WASHINGTON, D.C. —Today, Congressman Joe Courtney (CT-02) questioned the Secretary of the U.S. Department of Health and Human Services, Sylvia Mathews Burwell, about the need for emergency supplemental appropriations to combat the growing prescription opioid and heroin abuse epidemic.

“On page 11 of your testimony, you talk about the heroin/opioid component of the President’s budget request for $1.1 billion dollars, and it’s allocated to help law enforcement, treatment, prevention, and education which is what I am hearing is needed back home in my district,” said Courtney. “28,000 people have lost their lives nationally to accidental overdoses as you pointed out in 2014. That’s a fourteen percent increase from the year before. 2015’s numbers won’t be any better and I know that because in Connecticut we saw a twenty percent increase in 2015 numbers.

“What I think is of concern is you just released new funding through HRSA to community health centers which is much appreciated, but there is no request for emergency funding this year.
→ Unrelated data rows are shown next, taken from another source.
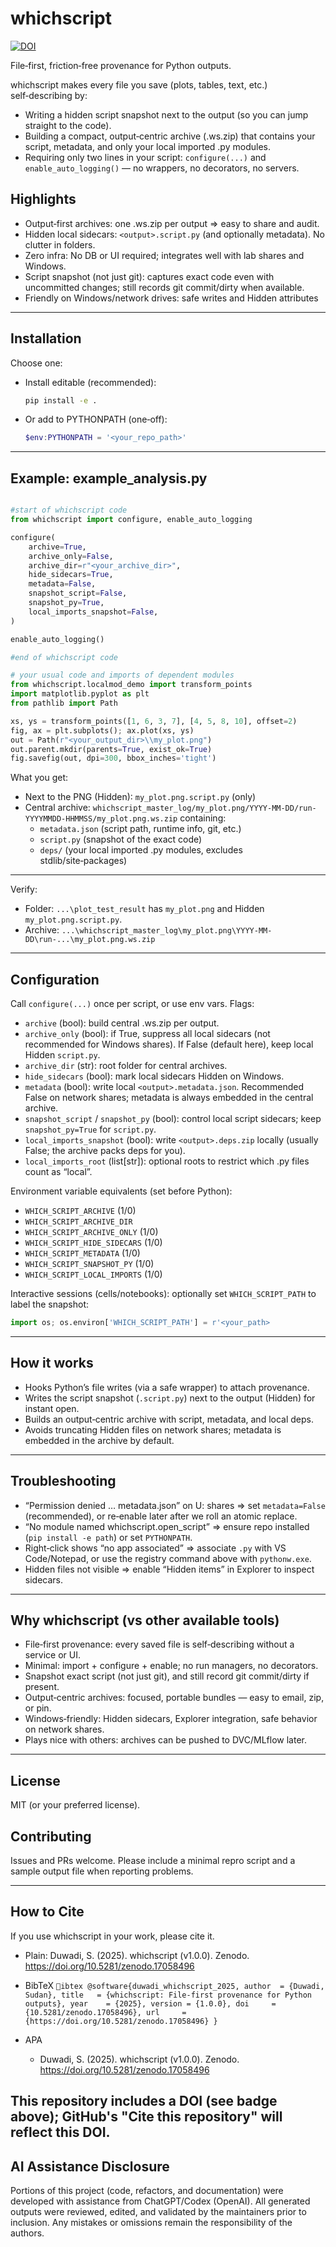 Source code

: ﻿# whichscript

[![DOI](https://zenodo.org/badge/1018987304.svg)](https://doi.org/10.5281/zenodo.17058496)

File‑first, friction‑free provenance for Python outputs.

whichscript makes every file you save (plots, tables, text, etc.) self‑describing by:

- Writing a hidden script snapshot next to the output (so you can jump straight to the code).
- Building a compact, output‑centric archive (.ws.zip) that contains your script, metadata, and only your local imported .py modules.
- Requiring only two lines in your script: `configure(...)` and `enable_auto_logging()` — no wrappers, no decorators, no servers.

## Highlights

- Output‑first archives: one .ws.zip per output ⇒ easy to share and audit.
- Hidden local sidecars: `<output>.script.py` (and optionally metadata). No clutter in folders.
- Zero infra: No DB or UI required; integrates well with lab shares and Windows.
- Script snapshot (not just git): captures exact code even with uncommitted changes; still records git commit/dirty when available.
- Friendly on Windows/network drives: safe writes and Hidden attributes

---

## Installation

Choose one:

- Install editable (recommended):
  ```bash
  pip install -e .
  ```
- Or add to PYTHONPATH (one‑off):
  ```powershell
  $env:PYTHONPATH = '<your_repo_path>'
  ```

---


## Example: example_analysis.py

```python

#start of whichscript code
from whichscript import configure, enable_auto_logging

configure(
    archive=True,
    archive_only=False,
    archive_dir=r"<your_archive_dir>",
    hide_sidecars=True,
    metadata=False,
    snapshot_script=False,
    snapshot_py=True,
    local_imports_snapshot=False,
)

enable_auto_logging()

#end of whichscript code

# your usual code and imports of dependent modules
from whichscript.localmod_demo import transform_points
import matplotlib.pyplot as plt
from pathlib import Path

xs, ys = transform_points([1, 6, 3, 7], [4, 5, 8, 10], offset=2)
fig, ax = plt.subplots(); ax.plot(xs, ys)
out = Path(r"<your_output_dir>\\my_plot.png")
out.parent.mkdir(parents=True, exist_ok=True)
fig.savefig(out, dpi=300, bbox_inches='tight')

```

What you get:

- Next to the PNG (Hidden): `my_plot.png.script.py` (only)
- Central archive: `whichscript_master_log/my_plot.png/YYYY-MM-DD/run-YYYYMMDD-HHMMSS/my_plot.png.ws.zip` containing:
  - `metadata.json` (script path, runtime info, git, etc.)
  - `script.py` (snapshot of the exact code)
  - `deps/` (your local imported .py modules, excludes stdlib/site‑packages)

---

Verify:

- Folder: `...\plot_test_result` has `my_plot.png` and Hidden `my_plot.png.script.py`.
- Archive: `...\whichscript_master_log\my_plot.png\YYYY-MM-DD\run-...\my_plot.png.ws.zip`

---

## Configuration

Call `configure(...)` once per script, or use env vars. Flags:

- `archive` (bool): build central .ws.zip per output.
- `archive_only` (bool): if True, suppress all local sidecars (not recommended for Windows shares). If False (default here), keep local Hidden `script.py`.
- `archive_dir` (str): root folder for central archives.
- `hide_sidecars` (bool): mark local sidecars Hidden on Windows.
- `metadata` (bool): write local `<output>.metadata.json`. Recommended False on network shares; metadata is always embedded in the central archive.
- `snapshot_script` / `snapshot_py` (bool): control local script sidecars; keep `snapshot_py=True` for `script.py`.
- `local_imports_snapshot` (bool): write `<output>.deps.zip` locally (usually False; the archive packs deps for you).
- `local_imports_root` (list[str]): optional roots to restrict which .py files count as “local”.

Environment variable equivalents (set before Python):

- `WHICH_SCRIPT_ARCHIVE` (1/0)
- `WHICH_SCRIPT_ARCHIVE_DIR`
- `WHICH_SCRIPT_ARCHIVE_ONLY` (1/0)
- `WHICH_SCRIPT_HIDE_SIDECARS` (1/0)
- `WHICH_SCRIPT_METADATA` (1/0)
- `WHICH_SCRIPT_SNAPSHOT_PY` (1/0)
- `WHICH_SCRIPT_LOCAL_IMPORTS` (1/0)

Interactive sessions (cells/notebooks): optionally set `WHICH_SCRIPT_PATH` to label the snapshot:
```python
import os; os.environ['WHICH_SCRIPT_PATH'] = r'<your_path>
```

---




## How it works

- Hooks Python’s file writes (via a safe wrapper) to attach provenance.
- Writes the script snapshot (`.script.py`) next to the output (Hidden) for instant open.
- Builds an output‑centric archive with script, metadata, and local deps.
- Avoids truncating Hidden files on network shares; metadata is embedded in the archive by default.

---

## Troubleshooting

- “Permission denied … metadata.json” on U: shares ⇒ set `metadata=False` (recommended), or re‑enable later after we roll an atomic replace.
- “No module named whichscript.open_script” ⇒ ensure repo installed (`pip install -e path`) or set `PYTHONPATH`.
- Right‑click shows “no app associated” ⇒ associate `.py` with VS Code/Notepad, or use the registry command above with `pythonw.exe`.
- Hidden files not visible ⇒ enable “Hidden items” in Explorer to inspect sidecars.

---

## Why whichscript (vs other available tools)

- File‑first provenance: every saved file is self‑describing without a service or UI.
- Minimal: import + configure + enable; no run managers, no decorators.
- Snapshot exact script (not just git), and still record git commit/dirty if present.
- Output‑centric archives: focused, portable bundles — easy to email, zip, or pin.
- Windows‑friendly: Hidden sidecars, Explorer integration, safe behavior on network shares.
- Plays nice with others: archives can be pushed to DVC/MLflow later.

---

## License

MIT (or your preferred license).

## Contributing

Issues and PRs welcome. Please include a minimal repro script and a sample output file when reporting problems.

---

## How to Cite

If you use whichscript in your work, please cite it.

- Plain: Duwadi, S. (2025). whichscript (v1.0.0). Zenodo. https://doi.org/10.5281/zenodo.17058496

- BibTeX
  `ibtex
  @software{duwadi_whichscript_2025,
    author  = {Duwadi, Sudan},
    title   = {whichscript: File-first provenance for Python outputs},
    year    = {2025},
    version = {1.0.0},
    doi     = {10.5281/zenodo.17058496},
    url     = {https://doi.org/10.5281/zenodo.17058496}
  }
  `

- APA
  - Duwadi, S. (2025). whichscript (v1.0.0). Zenodo. https://doi.org/10.5281/zenodo.17058496

This repository includes a DOI (see badge above); GitHub's "Cite this repository" will reflect this DOI.
---

## AI Assistance Disclosure

Portions of this project (code, refactors, and documentation) were developed with assistance from ChatGPT/Codex (OpenAI). All generated outputs were reviewed, edited, and validated by the maintainers prior to inclusion. Any mistakes or omissions remain the responsibility of the authors.



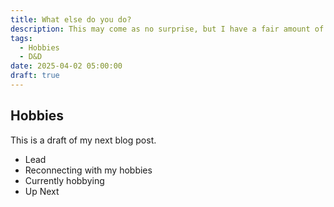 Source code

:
 ```yaml
---
title: What else do you do?
description: This may come as no surprise, but I have a fair amount of nerdy hobbies.
tags:
  - Hobbies
  - D&D
date: 2025-04-02 05:00:00
draft: true
---
```


## Hobbies

This is a draft of my next blog post.

- Lead
- Reconnecting with my hobbies
- Currently hobbying
- Up Next
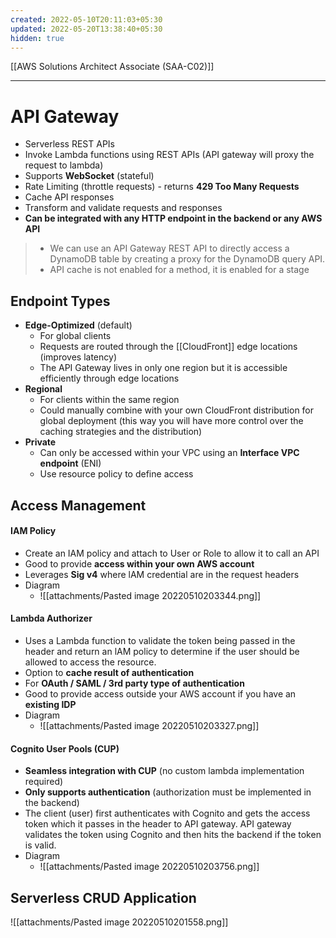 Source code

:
 ```yaml
---
created: 2022-05-10T20:11:03+05:30
updated: 2022-05-20T13:38:40+05:30
hidden: true
---
```

[[AWS Solutions Architect Associate (SAA-C02)]]

---
# API Gateway
- Serverless REST APIs
- Invoke Lambda functions using REST APIs (API gateway will proxy the request to lambda)
- Supports **WebSocket** (stateful)
- Rate Limiting (throttle requests) - returns **429 Too Many Requests**
- Cache API responses
- Transform and validate requests and responses
- **Can be integrated with any HTTP endpoint in the backend or any AWS API**

> - We can use an API Gateway REST API to directly access a DynamoDB table by creating a proxy for the DynamoDB query API.
> - API cache is not enabled for a method, it is enabled for a stage

## Endpoint Types
-   **Edge-Optimized** (default)
    -   For global clients
    -   Requests are routed through the [[CloudFront]] edge locations (improves latency)
    -   The API Gateway lives in only one region but it is accessible efficiently through edge locations
-   **Regional**
    -   For clients within the same region
    -   Could manually combine with your own CloudFront distribution for global deployment (this way you will have more control over the caching strategies and the distribution)
-   **Private**
    -   Can only be accessed within your VPC using an **Interface VPC endpoint** (ENI)
    -   Use resource policy to define access

## Access Management
#### IAM Policy
-   Create an IAM policy and attach to User or Role to allow it to call an API
-   Good to provide **access within your own AWS account**
-   Leverages **Sig v4** where lAM credential are in the request headers
- Diagram
	- ![[attachments/Pasted image 20220510203344.png]]

#### Lambda Authorizer
-   Uses a Lambda function to validate the token being passed in the header and return an lAM policy to determine if the user should be allowed to access the resource.
-   Option to **cache result of authentication**
-   For **OAuth / SAML / 3rd party type of authentication**
- Good to provide access outside your AWS account if you have an **existing IDP**
- Diagram
	- ![[attachments/Pasted image 20220510203327.png]]

#### Cognito User Pools (CUP)
- **Seamless integration with CUP** (no custom lambda implementation required)
- **Only supports authentication** (authorization must be implemented in the backend)
- The client (user) first authenticates with Cognito and gets the access token which it passes in the header to API gateway. API gateway validates the token using Cognito and then hits the backend if the token is valid.
- Diagram
	- ![[attachments/Pasted image 20220510203756.png]]

## Serverless CRUD Application
![[attachments/Pasted image 20220510201558.png]] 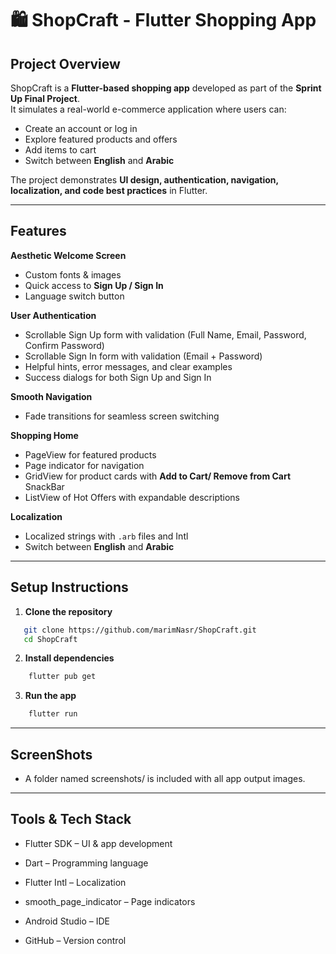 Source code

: # 🛍️ ShopCraft - Flutter Shopping App  

##  Project Overview  
ShopCraft is a **Flutter-based shopping app** developed as part of the **Sprint Up Final Project**.  
It simulates a real-world e-commerce application where users can:  
- Create an account or log in  
- Explore featured products and offers  
- Add items to cart  
- Switch between **English** and **Arabic**  

The project demonstrates **UI design, authentication, navigation, localization, and code best practices** in Flutter.  

---

##  Features  

 **Aesthetic Welcome Screen**  
- Custom fonts & images  
- Quick access to **Sign Up / Sign In**  
- Language switch button

 **User Authentication**  
- Scrollable Sign Up form with validation (Full Name, Email, Password, Confirm Password)  
- Scrollable Sign In form with validation (Email + Password) 
- Helpful hints, error messages, and clear examples  
- Success dialogs for both Sign Up and Sign In  

 **Smooth Navigation**  
- Fade transitions for seamless screen switching  

 **Shopping Home**  
- PageView for featured products  
- Page indicator for navigation
- GridView for product cards with **Add to Cart/ Remove from Cart** SnackBar  
- ListView of Hot Offers with expandable descriptions

 **Localization**  
- Localized strings with `.arb` files  and Intl
- Switch between **English** and **Arabic**  

---

##  Setup Instructions  

1. **Clone the repository**  
```bash
   git clone https://github.com/marimNasr/ShopCraft.git
   cd ShopCraft
```

2. **Install dependencies**
```bash
    flutter pub get
```

3. **Run the app**
```bash
    flutter run
```

---

## ScreenShots
- A folder named screenshots/ is included with all app output images.

---

## Tools & Tech Stack

- Flutter SDK – UI & app development

- Dart – Programming language

- Flutter Intl – Localization

- smooth_page_indicator – Page indicators

- Android Studio – IDE

- GitHub – Version control
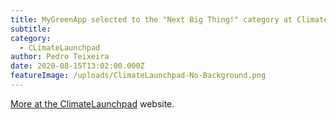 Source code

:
 ```yaml
---
title: MyGreenApp selected to the "Next Big Thing!" category at ClimateLaunchpad
subtitle: 
category:
  - CLimateLaunchpad
author: Pedro Teixeira
date: 2020-08-15T13:02:00.000Z
featureImage: /uploads/ClimateLaunchpad-No-Background.png
---
```

[More at the ClimateLaunchpad](https://globalfinal.climatelaunchpad.org/regional-finals/europe/) website.
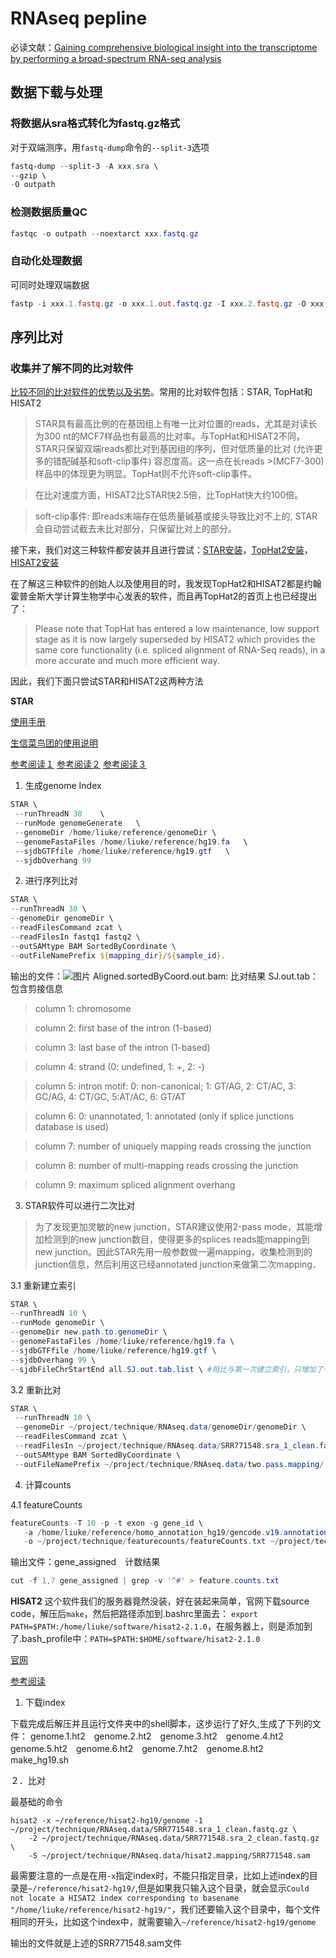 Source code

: # RNAseq pepline
必读文献：[Gaining comprehensive biological insight into the transcriptome by performing a broad-spectrum RNA-seq analysis](https://www.nature.com/articles/s41467-017-00050-4)

## 数据下载与处理
### 将数据从sra格式转化为fastq.gz格式
对于双端测序，用`fastq-dump`命令的`--split-3`选项
```powershell
fastq-dump --split-3 -A xxx.sra \
--gzip \
-O outpath 
```
  
### 检测数据质量QC
```powershell
fastqc -o outpath --noextarct xxx.fastq.gz
```

### 自动化处理数据
可同时处理双端数据
```powershell
fastp -i xxx.1.fastq.gz -o xxx.1.out.fastq.gz -I xxx.2.fastq.gz -O xxx.2.out.fastq.gz
```

## 序列比对

### 收集并了解不同的比对软件
[比较不同的比对软件的优势以及劣势](https://blog.csdn.net/qazplm12_3/article/details/76700045)。常用的比对软件包括：STAR, TopHat和HISAT2
>STAR具有最高比例的在基因组上有唯一比对位置的reads，尤其是对读长为300 nt的MCF7样品也有最高的比对率。与TopHat和HISAT2不同，STAR只保留双端reads都比对到基因组的序列，但对低质量的比对 (允许更多的错配碱基和soft-clip事件) 容忍度高。这一点在长reads >(MCF7-300)样品中的体现更为明显。TopHat则不允许soft-clip事件。

>在比对速度方面，HISAT2比STAR快2.5倍，比TopHat快大约100倍。

>soft-clip事件: 即reads末端存在低质量碱基或接头导致比对不上的, STAR会自动尝试截去未比对部分，只保留比对上的部分。

接下来，我们对这三种软件都安装并且进行尝试：[STAR安装](https://github.com/alexdobin/STAR)，[TopHat2安装](http://ccb.jhu.edu/software/tophat/index.shtml)，[HISAT2安装](https://ccb.jhu.edu/software/hisat2/index.shtml)

在了解这三种软件的创始人以及使用目的时，我发现TopHat2和HISAT2都是约翰霍普金斯大学计算生物学中心发表的软件，而且再TopHat2的首页上也已经提出了：
>Please note that TopHat has entered a low maintenance, low support stage as it is now largely superseded by HISAT2 which provides the same core functionality (i.e. spliced alignment of RNA-Seq reads), in a more accurate and much more efficient way.

因此，我们下面只尝试STAR和HISAT2这两种方法

**STAR**

[使用手册](https://github.com/alexdobin/STAR/blob/master/doc/STARmanual.pdf)

[生信菜鸟团的使用说明](http://www.bio-info-trainee.com/727.html)

[参考阅读１](https://www.jianshu.com/p/eca16bf2824e)
[参考阅读２](http://www.bioinfo-scrounger.com/archives/288)
[参考阅读３](http://starsyi.github.io/2016/05/24/SAM%E6%96%87%E4%BB%B6%E6%A0%BC%E5%BC%8F%E8%AF%B4%E6%98%8E/)

1. 生成genome Index

```powershell
STAR \
 --runThreadN 30	\
 --runMode genomeGenerate	\
 --genomeDir /home/liuke/reference/genomeDir \
 --genomeFastaFiles /home/liuke/reference/hg19.fa	\
 --sjdbGTFfile /home/liuke/reference/hg19.gtf	\
 --sjdbOverhang 99
```

2. 进行序列比对

```powershell
STAR \
--runThreadN 30 \
--genomeDir genomeDir \
--readFilesCommand zcat \
--readFilesIn fastq1 fastq2 \
--outSAMtype BAM SortedByCoordinate \
--outFileNamePrefix ${mapping_dir}/${sample_id}. 
```
输出的文件：![图片](http://imglf5.nosdn0.126.net/img/SWliemNmRGVaVmtnZE1GNnkzREpEV2tmWmkxS0NuZkFvcDVUT2pxMEROamEwNWMwdVNSL0hBPT0.png?imageView&thumbnail=1680x0&quality=96&stripmeta=0)
Aligned.sortedByCoord.out.bam: 比对结果
SJ.out.tab：包含剪接信息

>column 1: chromosome

>column 2: first base of the intron (1-based)

>column 3: last base of the intron (1-based)

>column 4: strand (0: undefined, 1: +, 2: -)

>column 5: intron motif: 0: non-canonical; 1: GT/AG, 2: CT/AC, 3: GC/AG, 4: CT/GC, 5:AT/AC, 6: GT/AT

>column 6: 0: unannotated, 1: annotated (only if splice junctions database is used)

>column 7: number of uniquely mapping reads crossing the junction

>column 8: number of multi-mapping reads crossing the junction

>column 9: maximum spliced alignment overhang


3. STAR软件可以进行二次比对

>为了发现更加灵敏的new junction，STAR建议使用2-pass mode，其能增加检测到的new junction数目，使得更多的splices reads能mapping到new junction。因此STAR先用一般参数做一遍mapping，收集检测到的junction信息，然后利用这已经annotated junction来做第二次mapping．

3.1 重新建立索引

```powershell
STAR \
--runThreadN 10 \
--runMode genomeDir \
--genomeDir new.path.to.genomeDir \
--genomeFastaFiles /home/liuke/reference/hg19.fa \
--sjdbGTFfile /home/liuke/reference/hg19.gtf \
--sjdbOverhang 99 \
--sjdbFileChrStartEnd all.SJ.out.tab.list \ #相比与第一次建立索引，只增加了一个命令选项，就是把SJ.out.tab文件加入到建立索引中
```

3.2 重新比对

```powershell
STAR \
 --runThreadN 10 \
 --genomeDir ~/project/technique/RNAseq.data/genomeDir/genomeDir \
 --readFilesCommand zcat \
 --readFilesIn ~/project/technique/RNAseq.data/SRR771548.sra_1_clean.fastq.gz ~/project/technique/RNAseq.data/SRR771548.sra_2_clean.fastq.gz \
 --outSAMtype BAM SortedByCoordinate \
 --outFileNamePrefix ~/project/technique/RNAseq.data/two.pass.mapping/
 ```
 
 4. 计算counts
 
 4.1 featureCounts
 ```powershell
featureCounts -T 10 -p -t exon -g gene_id \
	-a /home/liuke/reference/homo_annotation_hg19/gencode.v19.annotation.gtf \
	-o ~/project/technique/featurecounts/featureCounts.txt ~/project/technique/RNAseq.data/two.pass.mapping/Aligned.sortedByCoord.out.bam

```
 输出文件：gene_assigned　计数结果
 
 ```powershell
cut -f 1,7 gene_assigned | grep -v '^#' > feature.counts.txt
 ```
 
**HISAT2**
这个软件我们的服务器竟然没装，好在装起来简单，官网下载source code，解压后`make`，然后把路径添加到.bashrc里面去：
`export PATH=$PATH:/home/liuke/software/hisat2-2.1.0`，在服务器上，则是添加到了.bash_profile中：`PATH=$PATH:$HOME/software/hisat2-2.1.0`

[官网](https://ccb.jhu.edu/software/hisat2/manual.shtml#building-from-source)

[参考阅读](https://www.jianshu.com/p/681e02e7f9af)

1. 下载index

下载完成后解压并且运行文件夹中的shell脚本，这步运行了好久,生成了下列的文件：
genome.1.ht2　genome.2.ht2　genome.3.ht2　genome.4.ht2　genome.5.ht2　genome.6.ht2　genome.7.ht2　genome.8.ht2　make_hg19.sh

２．比对

最基础的命令
```
hisat2 -x ~/reference/hisat2-hg19/genome -1 ~/project/technique/RNAseq.data/SRR771548.sra_1_clean.fastq.gz \
	-2 ~/project/technique/RNAseq.data/SRR771548.sra_2_clean.fastq.gz \
	-S ~/project/technique/RNAseq.data/hisat2.mapping/SRR771548.sam
```
最需要注意的一点是在用`-x`指定index时，不能只指定目录，比如上述index的目录是`~/reference/hisat2-hg19/`,但是如果我只输入这个目录，就会显示`Could not locate a HISAT2 index corresponding to basename "/home/liuke/reference/hisat2-hg19/"`，我们还要输入这个目录中，每个文件相同的开头，比如这个index中，就需要输入`~/reference/hisat2-hg19/genome`
 
输出的文件就是上述的SRR771548.sam文件























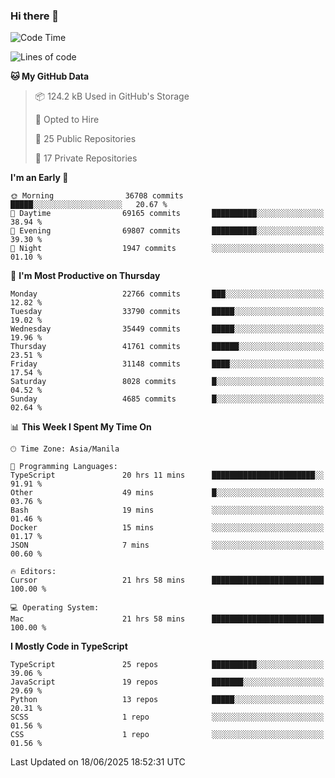 ### Hi there 👋

<!--START_SECTION:waka-->
![Code Time](http://img.shields.io/badge/Code%20Time-1%2C851%20hrs%2033%20mins-blue)

![Lines of code](https://img.shields.io/badge/From%20Hello%20World%20I%27ve%20Written-67.0%20million%20lines%20of%20code-blue)

**🐱 My GitHub Data** 

> 📦 124.2 kB Used in GitHub's Storage 
 > 
> 💼 Opted to Hire
 > 
> 📜 25 Public Repositories 
 > 
> 🔑 17 Private Repositories 
 > 
**I'm an Early 🐤** 

```text
🌞 Morning                36708 commits       █████░░░░░░░░░░░░░░░░░░░░   20.67 % 
🌆 Daytime                69165 commits       ██████████░░░░░░░░░░░░░░░   38.94 % 
🌃 Evening                69807 commits       ██████████░░░░░░░░░░░░░░░   39.30 % 
🌙 Night                  1947 commits        ░░░░░░░░░░░░░░░░░░░░░░░░░   01.10 % 
```
📅 **I'm Most Productive on Thursday** 

```text
Monday                   22766 commits       ███░░░░░░░░░░░░░░░░░░░░░░   12.82 % 
Tuesday                  33790 commits       █████░░░░░░░░░░░░░░░░░░░░   19.02 % 
Wednesday                35449 commits       █████░░░░░░░░░░░░░░░░░░░░   19.96 % 
Thursday                 41761 commits       ██████░░░░░░░░░░░░░░░░░░░   23.51 % 
Friday                   31148 commits       ████░░░░░░░░░░░░░░░░░░░░░   17.54 % 
Saturday                 8028 commits        █░░░░░░░░░░░░░░░░░░░░░░░░   04.52 % 
Sunday                   4685 commits        █░░░░░░░░░░░░░░░░░░░░░░░░   02.64 % 
```


📊 **This Week I Spent My Time On** 

```text
🕑︎ Time Zone: Asia/Manila

💬 Programming Languages: 
TypeScript               20 hrs 11 mins      ███████████████████████░░   91.91 % 
Other                    49 mins             █░░░░░░░░░░░░░░░░░░░░░░░░   03.76 % 
Bash                     19 mins             ░░░░░░░░░░░░░░░░░░░░░░░░░   01.46 % 
Docker                   15 mins             ░░░░░░░░░░░░░░░░░░░░░░░░░   01.17 % 
JSON                     7 mins              ░░░░░░░░░░░░░░░░░░░░░░░░░   00.60 % 

🔥 Editors: 
Cursor                   21 hrs 58 mins      █████████████████████████   100.00 % 

💻 Operating System: 
Mac                      21 hrs 58 mins      █████████████████████████   100.00 % 
```

**I Mostly Code in TypeScript** 

```text
TypeScript               25 repos            ██████████░░░░░░░░░░░░░░░   39.06 % 
JavaScript               19 repos            ███████░░░░░░░░░░░░░░░░░░   29.69 % 
Python                   13 repos            █████░░░░░░░░░░░░░░░░░░░░   20.31 % 
SCSS                     1 repo              ░░░░░░░░░░░░░░░░░░░░░░░░░   01.56 % 
CSS                      1 repo              ░░░░░░░░░░░░░░░░░░░░░░░░░   01.56 % 
```




 Last Updated on 18/06/2025 18:52:31 UTC
<!--END_SECTION:waka-->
When you look at Zika [virus] and OCO funding this year, which Chairmen Kline and I will be voting on is billions of dollars in emergency funding for our overseas military operations on the Armed Services Committee, but when you look at that compared to a problem where we are losing 28,000 people per year.

“Senator Shaheen and myself have a bill to just sort of move that push to get resources this year when they are so obviously needed. “

Watch the full exchange between Rep. Courtney and Sec. Burwell


Courtney’s bill, the Opioid and Heroin Epidemic Emergency Supplemental Appropriations Act (HR 4447), would authorize $600 million dollars in emergency funding for programs run by the Department of Health and Human Services (HHS) and the Department of Justice (DOJ) to fund initiatives aimed at treating the public health emergency brought on by addiction to opioids, as well as funding law enforcement efforts to end the illegal drug trade. The legislation makes grants available to states to assist in the coordination and improvement of already-existing substance abuse education, prevention and treatment programs. The bill currently has 23 cosponsors in the House.